As in communist countries, art has become the means of propagating social and political ideology. Those who dare to speak out in opposition to the establishment do so at great personal risk. Many deem it far easier to go along with the herd and keep out of trouble. This is what is known as “soft totalitarianism”, because it makes you personally responsible for the silencing of your own voice. In his book The Disenlightenment, the screenwriter David Mamet warns that
“The death of free speech is foretold not so much by the firing and shaming of its proponents, but in the silence of the majority reduced to consider - so many times a day - if this or that minor enormity is worth ‘getting into an argument.’ The weary soon cease asking the debilitating question and then forget there is a question, and then turn against those who suggest its existence.”
The insidious growth of this type of thinking must be challenged and resisted if the freedoms we take for granted are to remain and be passed on to the next generation. The generation of boomers who grew up in more enlightened times are perhaps unaware of the pressures to conform that their children and grandchildren now experience.
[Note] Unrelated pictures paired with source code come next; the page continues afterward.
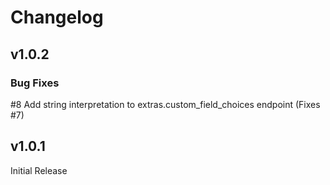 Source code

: # Changelog

## v1.0.2

### Bug Fixes

#8 Add string interpretation to extras.custom_field_choices endpoint (Fixes #7)

## v1.0.1

Initial Release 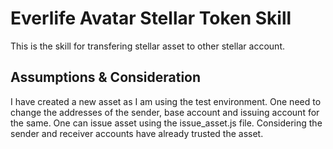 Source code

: # Everlife Avatar Stellar Token Skill

This is the skill for transfering stellar asset to other stellar account.

## Assumptions & Consideration
I have created a new asset as I am using the test environment. 
One need to change the addresses of the sender, base account and issuing account for the same.
One can issue asset using the issue_asset.js file.
Considering the sender and receiver accounts have already trusted the asset.

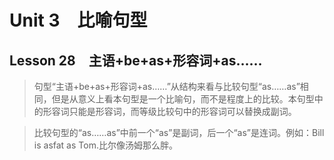 ﻿ # Unit 3　比喻句型
 ## Lesson 28　主语+be+as+形容词+as……
 
> 句型“主语+be+as+形容词+as……”从结构来看与比较句型“as……as”相同，但是从意义上看本句型是一个比喻句，而不是程度上的比较。本句型中的形容词只能是形容词，而等级比较句中的形容词可以替换成副词。

> 比较句型的“as……as”中前一个“as”是副词，后一个“as”是连词。例如：Bill is asfat as Tom.比尔像汤姆那么胖。


  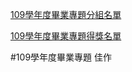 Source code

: [109學年度畢業專題分組名單](https://www.csie.ndhu.edu.tw/research-zh_tw/proj-zh_tw/gp109/109%e5%ad%b8%e5%b9%b4%e5%ba%a6%e7%95%a2%e6%a5%ad%e5%b0%88%e9%a1%8c%e5%88%86%e7%b5%84%e5%90%8d%e5%96%ae/)

[109學年度畢業專題得獎名單](https://www.csie.ndhu.edu.tw/newlist-zh_tw/109%E5%AD%B8%E5%B9%B4%E5%BA%A6%E5%A4%A7%E5%AD%B8%E9%83%A8%E7%95%A2%E6%A5%AD%E5%B0%88%E9%A1%8C%E5%B1%95%E5%BE%97%E7%8D%8E%E5%90%8D%E5%96%AE/)

#109學年度畢業專題 佳作
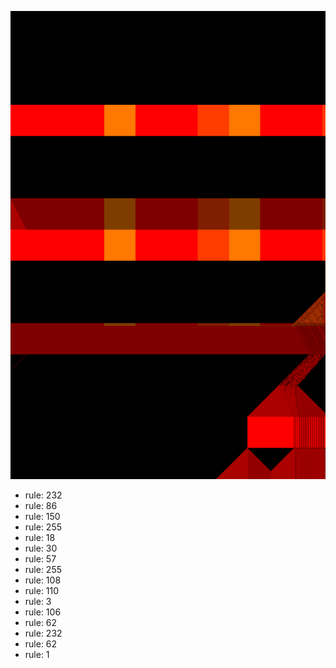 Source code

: ![photo](./output.png) 
 * rule: 232
* rule: 86
* rule: 150
* rule: 255
* rule: 18
* rule: 30
* rule: 57
* rule: 255
* rule: 108
* rule: 110
* rule: 3
* rule: 106
* rule: 62
* rule: 232
* rule: 62
* rule: 1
How will young people retain their own integrity when, for the sake of their career and their families, they must bow down to the ideologues who control the institutions, such as the media, academia, the arts, and even elements of the Church?
The good news is that ideologically driven art, which often distorts reality beyond recognition, usually fails. It always has. How much “social realist” work from the communist era is prized today? How will history treat the latest ideologically driven Star Trek series, for example, which is already losing money and reputation for its creators?
However, the foot soldiers of soft totalitarianism are already entrenched in our society, policing our language and curtailing our freedom to express ourselves. When they tell you that they want to make you “safe”, and in return you must give up some of your freedoms, that is the alarm signal. It is a scene currently being played out in Europe, the UK and Australia.
Fortunately, freedom of speech in the USA is guaranteed by the First Amendment. Someone once said that the price of freedom is eternal vigilance. Paradoxically, the drift into soft totalitarianism here is powered not by poverty but by our general affluence. This has caused us to underestimate the threat that soft totalitarianism poses. The right to think and speak independently always needs to be asserted and protected.
We were not made for captivity, either within prison walls or confined by mental constraints. The curbing of our mind to fit the narratives of another is a kind of spiritual death. Instead we are called to live in freedom without the threat of coercion or cancellation. This is more than a request to be let alone - rather, it is to assert the power of the imagination to be ourselves, to act in accordance with our consciences, and to speak fearlessly for the truth.